In terms of Norwegian schools, Norwegiansation has meant the omission of Sámi history, language and culture from educational policies, curriculum and, consequently, teaching/learning. However, through Sámi survivance, actions have been taken to remedy this legacy of invisibility, such as the development of a Sámi curriculum for Sámi pupils since 1997 (Broderstad 2022). Over the past forty years, the historical policies and practices of Sámi invisibility within the Norwegian educational system have evolved in step with international Indigenous rights’ development, supported by policies of inclusion and multiculturalism, towards decolonisation and indigenisation (Olsen 2020; Olsen and Andreassen 2017; Andreassen and Olsen 2020).
This paper looks at how Indigenous Education is included in mainstream schools in Norway. Currently, Indigenous Education in Norway is enacted by: (1) the teaching of Sámi language, culture and methodology to Sámi pupils in Sámi schools using the Sámi language, if possible, (2) Sámi language learning for Sámi pupils in Norwegian schools (based on the number of Sámi pupils that desire it), and (3) “mainstreaming”. Mainstreaming broadens the notion of Indigenous Education to include the majority society. It means teaching majority-pupils about Sámi history, culture, lifeways and rights. Not only do pupils learn from and about Indigenous People but, according to Olsen and Andreassen (2017), they also need this knowledge. As Johnsen-Swart and Fønnebø (2023) explain: “an indigenous perspective is also about making room for central values to help make the majority society richer and inclusive of everyone” (p. 48). Significantly, mainstreaming requires active and conscious inclusion of Sami themes and perspectives in mainstream classrooms. This article investigates a supplementary form of Indigenous Education that does not neatly fit into the three examples provided above. Rather, it explores an educational initiative called the Sámi Pathfinders (Samiske veivisere in Norwegian and Sámi Ofelaččat in Northern Sámi).
The Sámi Pathfinders, hereafter referred to as the Pathfinders, are young Sámi adults (18–25 years) who provide knowledge about the Sámi and include Sámi themes and perspectives in their presentations in majority schools. The Pathfinders can be viewed as actors within the Sámi indigenisation of mainstream education. Somby and Olsen (2022) explain indigenisation as an active process that strives to change a system (in this instance, education), to improve conditions for Indigenous Peoples and communities. According to the Sámi Pathfinder website, the Pathfinders make “an enormous contribution to increasing knowledge about the Sámi for many young Norwegians—something which contributes to reducing prejudice and bullying”. Similarly, the Pathfinders interviewed aspired to positively influence Norwegian high school pupils’ and teachers’ attitudes towards the Sámi.

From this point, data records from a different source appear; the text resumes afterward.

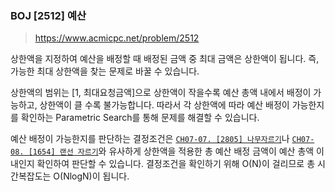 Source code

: ### BOJ [2512] 예산
> https://www.acmicpc.net/problem/2512

상한액을 지정하여 예산을 배정할 때 배정된 금액 중 최대 금액은 상한액이 됩니다. 즉, 가능한 최대 상한액을 찾는 문제로 바꿀 수 있습니다.

상한액의 범위는 [1, 최대요청금액]으로 상한액이 작을수록 예산 총액 내에서 배정이 가능하고, 상한액이 클 수록 불가능합니다. 따라서 각 상한액에 따라 예산 배정이 가능한지를 확인하는 Parametric Search를 통해 문제를 해결할 수 있습니다.

예산 배정이 가능한지를 판단하는 결정조건은 [`CH07-07. [2805] 나무자르기`](https://www.acmicpc.net/problem/2805)나 [`CH07-08. [1654] 랜선 자르기`](https://www.acmicpc.net/problem/1654)와 유사하게 상한액을 적용한 총 예산 배정 금액이 예산 총액 이내인지 확인하여 판단할 수 있습니다. 결정조건을 확인하기 위해 O(N)이 걸리므로 총 시간복잡도는 O(NlogN)이 됩니다.
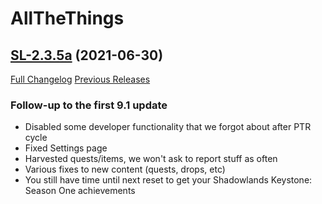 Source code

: # AllTheThings

## [SL-2.3.5a](https://github.com/DFortun81/AllTheThings/tree/SL-2.3.5a) (2021-06-30)
[Full Changelog](https://github.com/DFortun81/AllTheThings/compare/SL-2.3.5...SL-2.3.5a) [Previous Releases](https://github.com/DFortun81/AllTheThings/releases)

### Follow-up to the first 9.1 update

- Disabled some developer functionality that we forgot about after PTR cycle
- Fixed Settings page
- Harvested quests/items, we won't ask to report stuff as often
- Various fixes to new content (quests, drops, etc)
- You still have time until next reset to get your Shadowlands Keystone: Season One achievements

This paper asks, if Indigenous Education can provide a counterbalance to existing stereotypes and discrimination of the Sámi People, then is this achievable simply by increasing knowledge? If so, what kind of knowledge is required? And how best can it be received? Through semi-structured interviews with five Pathfinders, I explored what kind of Indigenous Education they provide, how the Pathfinders interpret their role in relation to combatting stereotypes and discrimination, and their perception of the impact they had. Through reflexive thematic analysis of their data, this study confirmed that there is a lack of knowledge about the Sámi in mainstream education. It also showed that most teachers did not prepare their pupils for the Pathfinders’ visit. Although the Pathfinders’ visit arguably improves pupils’ and teachers’ knowledge about the Sámi, this research suggested that how and how often knowledge is presented matters. It also suggested that who presents knowledge is a factor. Indigenous knowledge that is coupled with contact that is sufficiently close, positive and frequent has greater potential in altering discriminatory tendencies towards the Sámi.

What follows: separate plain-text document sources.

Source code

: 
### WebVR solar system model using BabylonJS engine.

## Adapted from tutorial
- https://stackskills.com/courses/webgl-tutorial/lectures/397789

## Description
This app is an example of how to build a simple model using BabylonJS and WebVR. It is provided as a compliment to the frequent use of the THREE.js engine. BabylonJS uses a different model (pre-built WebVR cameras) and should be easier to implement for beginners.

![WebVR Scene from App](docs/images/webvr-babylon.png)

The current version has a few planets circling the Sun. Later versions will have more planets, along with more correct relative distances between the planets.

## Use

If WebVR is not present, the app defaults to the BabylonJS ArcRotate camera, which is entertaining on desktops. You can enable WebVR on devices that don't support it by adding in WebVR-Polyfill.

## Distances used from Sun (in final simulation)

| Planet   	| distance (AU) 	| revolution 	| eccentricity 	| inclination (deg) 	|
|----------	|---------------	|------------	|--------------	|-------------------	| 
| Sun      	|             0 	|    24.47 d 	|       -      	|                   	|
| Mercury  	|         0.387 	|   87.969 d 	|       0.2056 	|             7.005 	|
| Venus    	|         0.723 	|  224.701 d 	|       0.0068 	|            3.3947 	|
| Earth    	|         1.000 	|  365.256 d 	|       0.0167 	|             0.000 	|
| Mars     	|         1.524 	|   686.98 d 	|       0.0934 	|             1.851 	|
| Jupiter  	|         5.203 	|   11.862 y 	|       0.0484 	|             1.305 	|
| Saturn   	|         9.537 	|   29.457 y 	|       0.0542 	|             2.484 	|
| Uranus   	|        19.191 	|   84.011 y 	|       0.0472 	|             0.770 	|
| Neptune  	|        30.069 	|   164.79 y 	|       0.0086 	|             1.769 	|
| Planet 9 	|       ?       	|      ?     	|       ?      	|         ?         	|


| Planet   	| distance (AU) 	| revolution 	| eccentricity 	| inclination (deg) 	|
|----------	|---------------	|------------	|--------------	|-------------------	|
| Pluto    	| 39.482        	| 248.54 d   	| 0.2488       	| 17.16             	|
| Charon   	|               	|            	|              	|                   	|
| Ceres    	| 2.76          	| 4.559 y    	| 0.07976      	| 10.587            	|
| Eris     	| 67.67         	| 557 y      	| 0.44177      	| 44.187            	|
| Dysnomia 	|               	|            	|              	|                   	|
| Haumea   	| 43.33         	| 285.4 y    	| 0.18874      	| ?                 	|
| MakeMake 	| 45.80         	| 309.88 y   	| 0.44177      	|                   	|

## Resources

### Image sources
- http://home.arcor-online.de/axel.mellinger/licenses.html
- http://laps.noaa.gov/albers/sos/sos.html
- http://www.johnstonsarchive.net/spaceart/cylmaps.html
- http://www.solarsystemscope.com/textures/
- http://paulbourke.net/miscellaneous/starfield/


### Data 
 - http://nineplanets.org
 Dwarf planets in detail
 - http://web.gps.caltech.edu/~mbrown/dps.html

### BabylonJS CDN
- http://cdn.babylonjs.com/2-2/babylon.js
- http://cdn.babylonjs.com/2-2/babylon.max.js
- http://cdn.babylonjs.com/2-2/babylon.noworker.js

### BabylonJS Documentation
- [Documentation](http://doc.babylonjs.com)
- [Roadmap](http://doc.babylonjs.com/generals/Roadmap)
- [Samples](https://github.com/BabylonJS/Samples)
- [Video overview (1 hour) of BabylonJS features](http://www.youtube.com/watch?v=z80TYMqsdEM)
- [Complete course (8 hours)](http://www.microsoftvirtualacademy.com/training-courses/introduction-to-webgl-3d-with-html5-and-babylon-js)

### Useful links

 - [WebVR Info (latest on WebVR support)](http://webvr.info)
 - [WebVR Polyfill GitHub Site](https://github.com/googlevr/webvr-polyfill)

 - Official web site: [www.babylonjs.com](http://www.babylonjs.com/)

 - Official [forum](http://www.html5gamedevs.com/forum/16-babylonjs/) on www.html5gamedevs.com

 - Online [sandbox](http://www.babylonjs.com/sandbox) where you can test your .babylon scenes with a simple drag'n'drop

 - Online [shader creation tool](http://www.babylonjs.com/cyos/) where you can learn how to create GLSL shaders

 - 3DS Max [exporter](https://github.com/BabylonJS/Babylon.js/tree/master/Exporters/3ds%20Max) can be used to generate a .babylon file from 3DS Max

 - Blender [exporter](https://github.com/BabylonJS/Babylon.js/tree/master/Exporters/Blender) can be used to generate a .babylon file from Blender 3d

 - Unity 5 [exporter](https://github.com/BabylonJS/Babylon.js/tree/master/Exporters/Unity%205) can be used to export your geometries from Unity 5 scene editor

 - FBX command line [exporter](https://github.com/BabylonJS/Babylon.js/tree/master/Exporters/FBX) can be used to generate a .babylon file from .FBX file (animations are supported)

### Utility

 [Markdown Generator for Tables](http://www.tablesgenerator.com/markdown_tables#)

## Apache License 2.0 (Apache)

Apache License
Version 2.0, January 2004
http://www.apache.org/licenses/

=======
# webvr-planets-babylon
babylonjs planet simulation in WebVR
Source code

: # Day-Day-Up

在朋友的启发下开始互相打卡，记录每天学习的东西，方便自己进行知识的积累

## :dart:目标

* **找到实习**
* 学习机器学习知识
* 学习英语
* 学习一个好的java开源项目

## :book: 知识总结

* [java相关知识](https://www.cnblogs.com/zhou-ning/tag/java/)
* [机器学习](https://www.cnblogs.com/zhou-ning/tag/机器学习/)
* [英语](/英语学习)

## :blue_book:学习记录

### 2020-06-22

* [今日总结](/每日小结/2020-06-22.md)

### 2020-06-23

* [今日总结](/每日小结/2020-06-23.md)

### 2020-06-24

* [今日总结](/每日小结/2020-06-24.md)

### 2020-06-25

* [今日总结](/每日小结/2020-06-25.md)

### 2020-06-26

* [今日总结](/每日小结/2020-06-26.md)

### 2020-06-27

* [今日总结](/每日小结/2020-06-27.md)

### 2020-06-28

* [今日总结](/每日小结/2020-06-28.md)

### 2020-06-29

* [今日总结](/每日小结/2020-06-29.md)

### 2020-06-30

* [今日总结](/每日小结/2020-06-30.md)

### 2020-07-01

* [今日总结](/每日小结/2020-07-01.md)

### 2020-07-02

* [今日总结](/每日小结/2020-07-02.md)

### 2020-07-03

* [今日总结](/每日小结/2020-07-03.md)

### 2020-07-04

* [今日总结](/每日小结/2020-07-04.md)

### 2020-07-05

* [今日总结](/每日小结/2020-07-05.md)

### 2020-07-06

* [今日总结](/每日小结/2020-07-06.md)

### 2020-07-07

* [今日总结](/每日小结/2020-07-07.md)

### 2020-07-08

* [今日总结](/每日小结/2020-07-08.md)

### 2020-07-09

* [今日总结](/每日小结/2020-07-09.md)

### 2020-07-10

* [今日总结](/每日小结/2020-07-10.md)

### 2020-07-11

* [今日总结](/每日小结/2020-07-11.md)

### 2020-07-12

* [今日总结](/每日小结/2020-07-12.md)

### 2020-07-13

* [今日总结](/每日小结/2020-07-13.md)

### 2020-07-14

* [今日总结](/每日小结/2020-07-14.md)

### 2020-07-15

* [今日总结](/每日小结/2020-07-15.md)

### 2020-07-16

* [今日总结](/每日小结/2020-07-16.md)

1.1. The Sámi and the Sámi Pathfinders

The Sámi are the internationally and nationally recognised Indigenous People of north-western Europe. Their traditional homelands, known as Sápmi/Sábme/Saepmie or Samiland, stretch across the borders and northern reaches of Norway, Sweden, Finland and Russia. Of the four countries, Norway has the largest population of Sámis, approximately 55,000 (Eriksen 2018a). The Sámi community is made up of diverse groups, which reflect their geographical location, language, traditions and identities. For instance, along the coast are the Sea Sámis, in forest and mountain areas closer to the north-eastern Swedish border are the Marka Sámis (Hætta 2010), and in inner Sápmi are the Reindeer-herding Sámis (Sollid and Olsen 2019). There are also Urban Sámis who live in cities both inside and outside of Sápmi (Dankertsen et al. 2022). The Sámi are the majority in some municipalities in Sápmi, such as Kautokeino and Karasjok. Although this is not the case for all municipalities in Sápmi (Eriksen 2018b), the Sámi live in all municipalities throughout Norway (Somby and Olsen 2022). Despite there being nine living Sámi languages today, they are either considered to be threatened or endangered (Vangsnes 2022). There are three official languages that are taught in Norwegian schools as part of language revitalisation efforts. These are North, Lule and South Sámi.

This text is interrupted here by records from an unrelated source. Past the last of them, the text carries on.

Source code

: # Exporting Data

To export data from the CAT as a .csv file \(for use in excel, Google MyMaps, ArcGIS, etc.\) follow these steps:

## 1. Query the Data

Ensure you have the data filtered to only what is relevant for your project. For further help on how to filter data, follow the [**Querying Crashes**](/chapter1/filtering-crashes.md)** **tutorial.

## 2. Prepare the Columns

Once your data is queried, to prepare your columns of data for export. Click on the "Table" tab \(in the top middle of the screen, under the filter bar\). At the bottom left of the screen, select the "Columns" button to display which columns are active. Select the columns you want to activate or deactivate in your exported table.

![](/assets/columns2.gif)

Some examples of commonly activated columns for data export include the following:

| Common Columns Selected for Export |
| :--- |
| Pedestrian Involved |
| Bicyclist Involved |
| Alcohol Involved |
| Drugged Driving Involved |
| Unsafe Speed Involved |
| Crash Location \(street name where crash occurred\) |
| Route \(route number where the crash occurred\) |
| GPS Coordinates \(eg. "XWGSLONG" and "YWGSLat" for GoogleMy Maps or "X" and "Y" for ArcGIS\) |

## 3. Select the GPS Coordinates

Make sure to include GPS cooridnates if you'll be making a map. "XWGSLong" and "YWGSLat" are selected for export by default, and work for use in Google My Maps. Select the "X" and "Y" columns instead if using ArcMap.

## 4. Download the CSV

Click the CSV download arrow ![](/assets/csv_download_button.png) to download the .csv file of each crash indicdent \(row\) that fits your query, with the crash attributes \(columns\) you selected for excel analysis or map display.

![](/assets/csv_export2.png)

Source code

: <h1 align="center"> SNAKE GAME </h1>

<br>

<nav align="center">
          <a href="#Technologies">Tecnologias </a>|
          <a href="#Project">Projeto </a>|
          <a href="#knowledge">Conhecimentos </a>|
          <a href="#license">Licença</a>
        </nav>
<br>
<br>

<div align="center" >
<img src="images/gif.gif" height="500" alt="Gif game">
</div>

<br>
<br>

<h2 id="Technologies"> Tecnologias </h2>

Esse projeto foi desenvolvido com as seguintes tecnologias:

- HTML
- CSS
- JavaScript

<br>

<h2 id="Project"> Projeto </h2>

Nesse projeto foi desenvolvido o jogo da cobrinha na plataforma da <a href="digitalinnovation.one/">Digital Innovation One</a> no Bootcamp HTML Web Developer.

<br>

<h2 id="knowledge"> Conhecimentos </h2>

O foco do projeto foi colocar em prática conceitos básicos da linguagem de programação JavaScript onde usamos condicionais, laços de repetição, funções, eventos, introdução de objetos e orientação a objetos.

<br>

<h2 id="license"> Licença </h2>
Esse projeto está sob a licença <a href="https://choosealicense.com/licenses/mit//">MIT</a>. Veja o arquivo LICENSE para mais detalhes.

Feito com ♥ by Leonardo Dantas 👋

The Sámi Pathfinders were established in 2004 to help redress the identified knowledge gap about the Sámi that existed in Norwegian schools and society at large (Solberg 2004). Twenty years later, this initiative continues. The initiative is managed by the Sámi University of Applied Sciences (SUAS) located in Guovdageaidnu/Kautokeino in Sápmi. Kautokeino is a majority-Sámi area where most of the population is Sámi, speaks Sámi, and where North Sámi is the main language in municipal services, schools and the health sector. Kautokeino is also home to other significant Sámi institutions, such as the Norwegian Broadcasting Corporation (NRK) Sámi radio and the Department of Education. Each year, SUAS engages a small group of young Sámi adults (18–25 years) to provide knowledge about Sámi society, culture and language (SK Report 2007).
Established in 1989, SUAS was the first university to offer tertiary education in a Sámi language. In partnership with the Norwegian government, who financially ensures the initiative’s continuation, the Pathfinders are employed for one academic year (September-June) to visit Norwegian high schools and hold lectures for pupils in majority schools. The lecture the Pathfinders offer is approximately 90 min and primarily suited for high school pupils and their teachers. These lectures include knowledge about Sámi history, language and culture and what it means to be a young Sámi today. The Sámi Pathfinders’ website assures applicants that through the Sámi Pathfinder initiative they will make “an enormous contribution to increasing knowledge about the Sámi for many young Norwegians—something which contributes to reducing prejudice and bullying” (SP Website 2020).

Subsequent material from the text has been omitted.